The input START
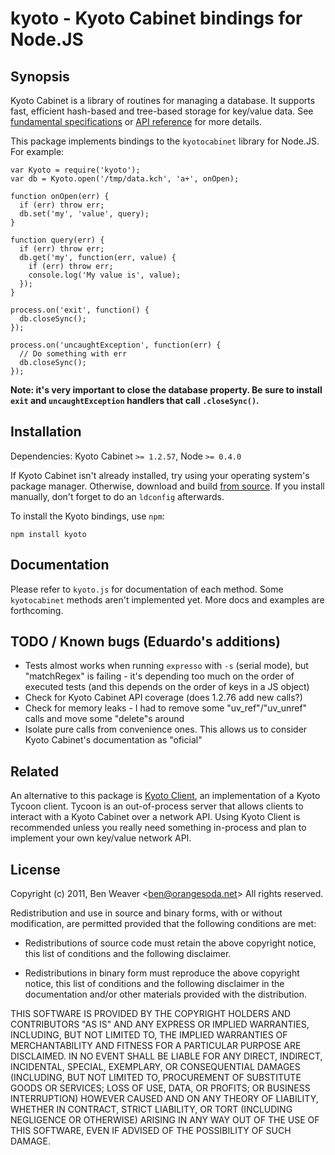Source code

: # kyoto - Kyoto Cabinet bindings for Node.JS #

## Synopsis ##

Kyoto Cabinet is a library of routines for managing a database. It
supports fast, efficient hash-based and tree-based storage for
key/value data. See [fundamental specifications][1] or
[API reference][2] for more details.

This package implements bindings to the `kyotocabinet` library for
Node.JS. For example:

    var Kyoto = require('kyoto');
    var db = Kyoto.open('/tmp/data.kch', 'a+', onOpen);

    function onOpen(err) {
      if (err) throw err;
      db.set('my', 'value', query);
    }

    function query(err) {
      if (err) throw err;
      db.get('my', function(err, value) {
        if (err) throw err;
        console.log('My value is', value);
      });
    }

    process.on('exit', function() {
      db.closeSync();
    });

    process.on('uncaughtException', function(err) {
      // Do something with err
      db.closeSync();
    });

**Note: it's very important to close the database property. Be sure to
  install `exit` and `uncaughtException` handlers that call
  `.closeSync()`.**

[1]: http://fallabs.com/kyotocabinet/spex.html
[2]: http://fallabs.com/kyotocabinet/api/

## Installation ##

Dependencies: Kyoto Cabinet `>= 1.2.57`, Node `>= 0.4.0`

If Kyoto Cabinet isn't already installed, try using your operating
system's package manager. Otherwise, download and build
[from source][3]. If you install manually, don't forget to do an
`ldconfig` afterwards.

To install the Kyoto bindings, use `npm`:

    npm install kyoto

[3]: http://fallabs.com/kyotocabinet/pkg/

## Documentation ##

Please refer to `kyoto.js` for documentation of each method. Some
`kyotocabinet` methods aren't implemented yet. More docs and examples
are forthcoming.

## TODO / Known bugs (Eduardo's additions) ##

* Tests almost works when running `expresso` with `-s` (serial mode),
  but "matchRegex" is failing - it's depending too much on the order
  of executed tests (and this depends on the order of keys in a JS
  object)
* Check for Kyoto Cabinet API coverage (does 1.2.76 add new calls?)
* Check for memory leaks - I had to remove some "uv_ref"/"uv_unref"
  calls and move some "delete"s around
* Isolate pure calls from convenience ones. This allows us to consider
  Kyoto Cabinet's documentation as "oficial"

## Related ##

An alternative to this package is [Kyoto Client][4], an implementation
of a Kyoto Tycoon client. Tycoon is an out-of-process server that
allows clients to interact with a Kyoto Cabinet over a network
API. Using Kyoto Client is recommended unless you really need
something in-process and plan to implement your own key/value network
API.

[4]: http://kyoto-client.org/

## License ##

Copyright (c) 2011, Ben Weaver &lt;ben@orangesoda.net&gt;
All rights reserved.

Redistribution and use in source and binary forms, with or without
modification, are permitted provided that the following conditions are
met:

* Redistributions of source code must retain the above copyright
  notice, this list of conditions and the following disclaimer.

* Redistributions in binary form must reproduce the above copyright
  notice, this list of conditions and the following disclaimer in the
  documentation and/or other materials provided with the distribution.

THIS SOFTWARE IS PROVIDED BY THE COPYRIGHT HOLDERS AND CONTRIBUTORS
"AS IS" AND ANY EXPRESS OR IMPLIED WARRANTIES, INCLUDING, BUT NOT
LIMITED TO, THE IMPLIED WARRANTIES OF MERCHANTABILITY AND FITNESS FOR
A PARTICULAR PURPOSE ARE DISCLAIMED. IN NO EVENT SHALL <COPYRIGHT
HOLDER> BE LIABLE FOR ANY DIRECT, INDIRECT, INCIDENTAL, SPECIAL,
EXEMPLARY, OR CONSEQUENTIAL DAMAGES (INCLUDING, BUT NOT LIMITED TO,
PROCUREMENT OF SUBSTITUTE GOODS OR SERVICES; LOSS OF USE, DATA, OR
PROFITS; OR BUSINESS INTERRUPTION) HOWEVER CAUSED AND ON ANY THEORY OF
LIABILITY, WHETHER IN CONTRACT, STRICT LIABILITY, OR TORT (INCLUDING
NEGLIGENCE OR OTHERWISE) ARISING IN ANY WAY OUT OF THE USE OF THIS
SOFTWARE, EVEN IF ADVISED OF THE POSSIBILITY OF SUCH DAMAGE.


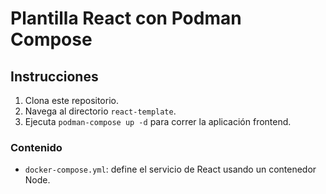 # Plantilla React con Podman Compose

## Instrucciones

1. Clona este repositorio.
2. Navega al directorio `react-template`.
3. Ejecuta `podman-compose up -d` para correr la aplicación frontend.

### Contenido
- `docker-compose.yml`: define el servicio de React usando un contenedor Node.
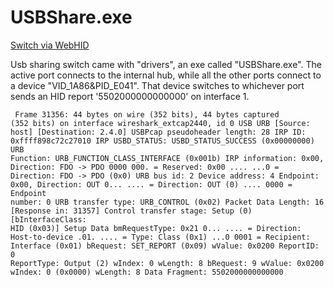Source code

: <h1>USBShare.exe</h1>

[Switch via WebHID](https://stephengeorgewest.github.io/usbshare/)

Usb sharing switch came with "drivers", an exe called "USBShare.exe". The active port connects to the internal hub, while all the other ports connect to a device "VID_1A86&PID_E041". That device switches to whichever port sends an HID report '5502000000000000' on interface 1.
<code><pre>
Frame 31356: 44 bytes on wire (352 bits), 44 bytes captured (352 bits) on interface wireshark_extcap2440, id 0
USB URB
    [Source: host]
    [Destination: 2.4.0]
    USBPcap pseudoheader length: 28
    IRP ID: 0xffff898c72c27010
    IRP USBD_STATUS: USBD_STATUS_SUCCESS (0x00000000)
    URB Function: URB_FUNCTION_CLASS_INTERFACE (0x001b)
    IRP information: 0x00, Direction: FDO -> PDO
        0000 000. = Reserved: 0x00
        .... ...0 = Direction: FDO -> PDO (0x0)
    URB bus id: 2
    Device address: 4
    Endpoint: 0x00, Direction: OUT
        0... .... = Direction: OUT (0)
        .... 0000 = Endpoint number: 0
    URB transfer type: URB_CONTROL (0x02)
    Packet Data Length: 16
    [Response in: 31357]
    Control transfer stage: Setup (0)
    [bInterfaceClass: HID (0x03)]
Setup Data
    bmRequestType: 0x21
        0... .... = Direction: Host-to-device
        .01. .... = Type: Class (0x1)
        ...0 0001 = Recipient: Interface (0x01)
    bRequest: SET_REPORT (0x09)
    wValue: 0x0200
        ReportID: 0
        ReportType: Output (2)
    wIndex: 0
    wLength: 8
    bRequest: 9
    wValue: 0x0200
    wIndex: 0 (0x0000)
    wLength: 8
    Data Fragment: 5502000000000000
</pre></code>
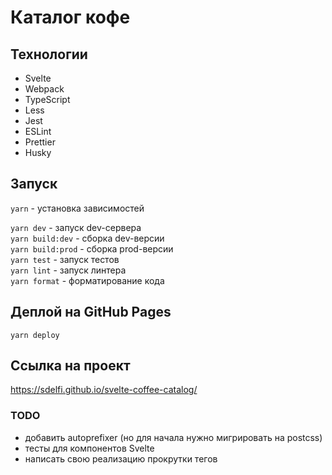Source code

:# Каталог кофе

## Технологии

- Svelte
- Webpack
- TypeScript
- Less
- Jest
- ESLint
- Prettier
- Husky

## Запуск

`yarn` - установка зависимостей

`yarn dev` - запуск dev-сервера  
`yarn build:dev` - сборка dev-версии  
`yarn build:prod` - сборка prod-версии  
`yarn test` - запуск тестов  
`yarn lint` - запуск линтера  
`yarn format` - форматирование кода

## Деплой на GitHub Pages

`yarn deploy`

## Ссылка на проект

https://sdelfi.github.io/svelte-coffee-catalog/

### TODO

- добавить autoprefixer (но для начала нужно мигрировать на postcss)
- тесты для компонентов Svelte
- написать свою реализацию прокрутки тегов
The input END
§ **Task prompt**: Starting from the data above, filter for lines with "TODO" and copy each one.

§ **Your response**:
## TODO / Known bugs (Eduardo's additions) ##
### TODO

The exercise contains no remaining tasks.